La maison de Samuel

Samuel a retapé une maison dans l'Isère; Elle était vieille, avait souffert, ses précédents habitants l'avaient raffistollée tant bien que mal: du ciment par-ci, des agglos par-là... Mais l'un des murs pignons menaçait de tomber, et Samuel voulait le réparer.

 

La maison était née de la terre, construite avec la technique du pisé. Le pisé c'est de la "terre banchée"; en gros, on fait un moule du gabarit du mur voulu, on y met de la terre (10cm d'épaisseur maximum), puis on la tape très fort avec une sorte de pilon en fer pour la compacter au maximum. Impossible de rayer un mur de pisé avec un ongle tellement la terre est compactée.
Séduit par cette technique qui met en oeuvre la terre-même du site, qui respecte l'architecture éxistante, qu'il peut entreprendre lui-même (pas d'entreprise, pas de grosses machines), qui n'est pas chère et qui est belle, Samuel entreprend de reconstruire le mur pignon malade en pisé.


Il commence par se renseigner sur la technique. Au village, à Sermerieu, les anciens le prennent pour un fou, lui déconseillent cette technique.. Chacun y va de son petit refrain sur la question. Il contacte finalement Nicolas Meunier, un spécialiste du pisé en Haute Loire qui vient faire un diagnostic et donner des conseils pour les travaux.
Les travaux commencent en 2002, ils dureront 2,5 mois à deux sur le chantier.
Un échaffaudage est mis en place pour soutenir la charpente le temps des travaux. Le mur pignon qui menace de tomber est mis à terre.

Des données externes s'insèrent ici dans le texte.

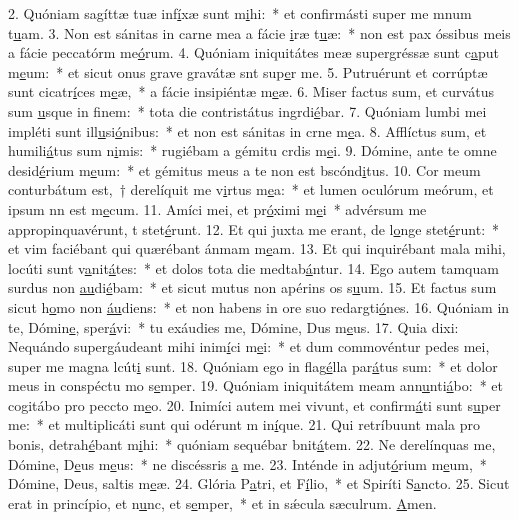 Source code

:2. Quóniam sagíttæ tuæ inf\uline{í}xæ sunt m\uline{i}hi:~* et confirmásti super me mnum t\uline{u}am.
3. Non est sánitas in carne mea a fácie \uline{i}ræ t\uline{u}æ:~* non est pax óssibus meis a fácie peccatórm me\uline{ó}rum.
4. Quóniam iniquitátes meæ supergréssæ sunt c\uline{a}put m\uline{e}um:~* et sicut onus grave gravátæ snt sup\uline{e}r me.
5. Putruérunt et corrúptæ sunt cicatr\uline{í}ces m\uline{e}æ,~* a fácie insipiéntæ m\uline{e}æ.
6. Miser factus sum, et curvátus sum \uline{u}sque in f\uline{i}nem:~* tota die contristátus ingrdi\uline{é}bar.
7. Quóniam lumbi mei impléti sunt ill\uline{u}si\uline{ó}nibus:~* et non est sánitas in crne m\uline{e}a.
8. Afflíctus sum, et humili\uline{á}tus sum n\uline{i}mis:~* rugiébam a gémitu crdis m\uline{e}i.
9. Dómine, ante te omne desid\uline{é}rium m\uline{e}um:~* et gémitus meus a te non est bscónd\uline{i}tus.
10. Cor meum conturbátum est,~† derelíquit me v\uline{i}rtus m\uline{e}a:~* et lumen oculórum meórum, et ipsum nn est m\uline{e}cum.
11. Amíci mei, et pr\uline{ó}ximi m\uline{e}i~* advérsum me appropinquavérunt, t stet\uline{é}runt.
12. Et qui juxta me erant, de l\uline{o}nge stet\uline{é}runt:~* et vim faciébant qui quærébant ánmam m\uline{e}am.
13. Et qui inquirébant mala mihi, locúti sunt v\uline{a}nit\uline{á}tes:~* et dolos tota die medtab\uline{á}ntur.
14. Ego autem tamquam surdus non \uline{au}di\uline{é}bam:~* et sicut mutus non apérins os s\uline{u}um.
15. Et factus sum sicut h\uline{o}mo non \uline{áu}diens:~* et non habens in ore suo redargti\uline{ó}nes.
16. Quóniam in te, Dómin\uline{e}, sper\uline{á}vi:~* tu exáudies me, Dómine, Dus m\uline{e}us.
17. Quia dixi: Nequándo supergáudeant mihi inim\uline{í}ci m\uline{e}i:~* et dum commovéntur pedes mei, super me magna lcút\uline{i} sunt.
18. Quóniam ego in flag\uline{é}lla par\uline{á}tus sum:~* et dolor meus in conspéctu mo s\uline{e}mper.
19. Quóniam iniquitátem meam ann\uline{u}nti\uline{á}bo:~* et cogitábo pro peccto m\uline{e}o.
20. Inimíci autem mei vivunt, et confirm\uline{á}ti sunt s\uline{u}per me:~* et multiplicáti sunt qui odérunt m in\uline{í}que.
21. Qui retríbuunt mala pro bonis, detrah\uline{é}bant m\uline{i}hi:~* quóniam sequébar bnit\uline{á}tem.
22. Ne derelínquas me, Dómine, D\uline{e}us m\uline{e}us:~* ne discéssris \uline{a} me.
23. Inténde in adjut\uline{ó}rium m\uline{e}um,~* Dómine, Deus, saltis m\uline{e}æ.
24. Glória P\uline{a}tri, et F\uline{í}lio,~* et Spiríti S\uline{a}ncto.
25. Sicut erat in princípio, et n\uline{u}nc, et s\uline{e}mper,~* et in sǽcula sæculrum. \uline{A}men.
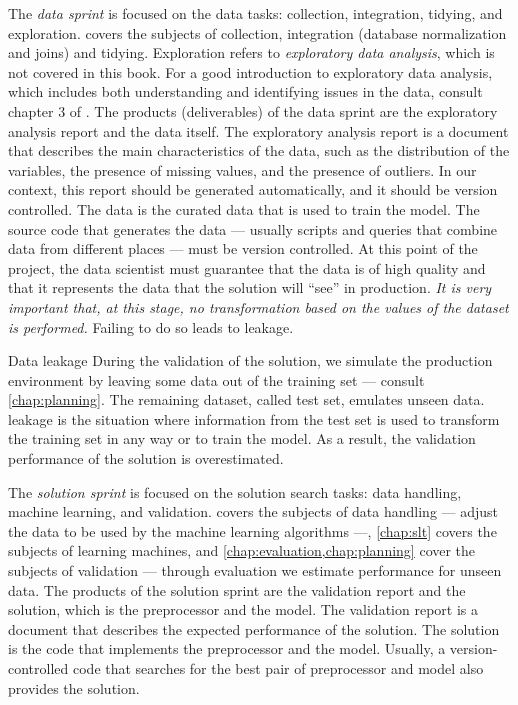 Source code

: The \emph{data sprint} is focused on the data tasks: collection, integration, tidying, and
exploration.   covers the subjects of collection, integration (database
normalization and joins) and tidying.  Exploration refers to \emph{exploratory
data analysis}, which is not covered in this book. %
For a good introduction to exploratory data analysis, which includes both understanding
and identifying issues in the data, consult chapter 3 of
\textcite{Zumel2019}.
The products (deliverables) of the data sprint are the exploratory analysis report and the
data itself.  The exploratory analysis report is a document that describes the main
characteristics of the data, such as the distribution of the variables, the presence of
missing values, and the presence of outliers.  In our context, this report should be
generated automatically, and it should be version controlled.  The data is the curated
data that is used to train the model.  The source code that generates the data ---
usually scripts and queries that combine data from different places --- must be version
controlled.  At this point of the project, the data scientist must guarantee that the data
is of high quality and that it represents the data that the solution will ``see'' in
production.  \emph{It is very important that, at this stage, no transformation based
on the values of the dataset is performed.}  Failing to do so leads to \gls{leakage}.

\begin{defbox}{Data leakage}{}
  During the validation of the solution, we simulate the production environment by leaving
  some data out of the training set --- consult \cref{chap:planning}.  The remaining
  dataset, called test set, emulates unseen data.  \Gls{leakage} is the situation where
  information from the test set is used to transform the training set in any way or to
  train the model.  As a result, the validation performance of the solution is
  overestimated.
\end{defbox}

The \emph{solution sprint} is focused on the solution search tasks: data handling, machine
learning, and validation.   covers the subjects of data handling ---
adjust the data to be used by the machine learning algorithms ---, \cref{chap:slt}
covers the subjects of learning machines, and \cref{chap:evaluation,chap:planning} cover
the subjects of validation --- through evaluation we estimate performance for unseen
data.  The products of the solution sprint are the validation report and the solution,
which is the preprocessor and the model.  The validation report is a document that
describes the expected performance of the solution.  The solution is the code that
implements the preprocessor and the model.  Usually, a version-controlled code that
searches for the best pair of preprocessor and model also provides the solution.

Samuel prépare deux banches: l'une de 2 mètres de long et la seconde d'un mètre. Ainsi, il alterne les gabarit afin de ne pas fragiliser le mur avec des joints superposés (les planches disposées verticalement tiennent mieux compte-tenu des forces). Les joints et les renforts des angles se font à l'aide d'un mélange de chaux hydraulique et de sable (3 volumes de sable pour 1 volume de chaux).

 

 

La base du mur est constitué par une base en pierre afin de protèger la construction de l'eau au niveau du sol (bon chapeau - bonnes bottes !).
Le profil du mur est légèrement trapézoïdal, la base du mur est plus large que le reste, la terre ainsi mise en oeuvre résiste très bien à la compression mais pas du tout à la traction. Si une fissure verticale apparaît sur un mus en pisé, ça n'est pas inquiétant, par contre, si la fissure est horizontale...

 

La terre utilisée

Samuel mélange pour moitié la terre du mur précédent mis à terre et la terre du site. Le taux d'humidité est très important, il est idéal au printemps pour la région. A ce mélange, il y ajoute 1/4 d'un sac de chaux pour 40 pellettées de terre afin de la "renforcer", de la "stabiliser". Samuel me confiait que si c'était à refaire, il n'y ajouterait pas de chaux aujourd'hui. Avec du recul, il pense que ça n'est pas nécessaire.


Pour concasser et mélanger la terre, Samuel dispose deux pièces de bois, dispose la terre entre les deux et... passe le motoculteur.
La terre ainsi préparée est compactée au fur et à mesure dans les banches. Lorsqu'une banche est terminée, on la déplace, on fait un joint à la chaux horizontalement et on continue... Jusqu'à la faîtière.


Voyant le mur monter fièrement, les voisins venaient lui demander des conseils.

 

Quelques conseils

     - Pour répartir les forces lorsqu'on pose des poutres pour soutenir un plancher, une pièce de bois horizontale est nécessaire.


     - Pour faire une ouverture, il faut avoir au minimum un mètre de mur plein de part et d'autre. Pour lui, les problèmes à gèrer du mur en pisé sont principalement l'eau (bon chapeau - bonne botte) et les nuisibles qui aiment la terre pour s'y blottir...


Il a beaucoup aimé ce travail avec la terre.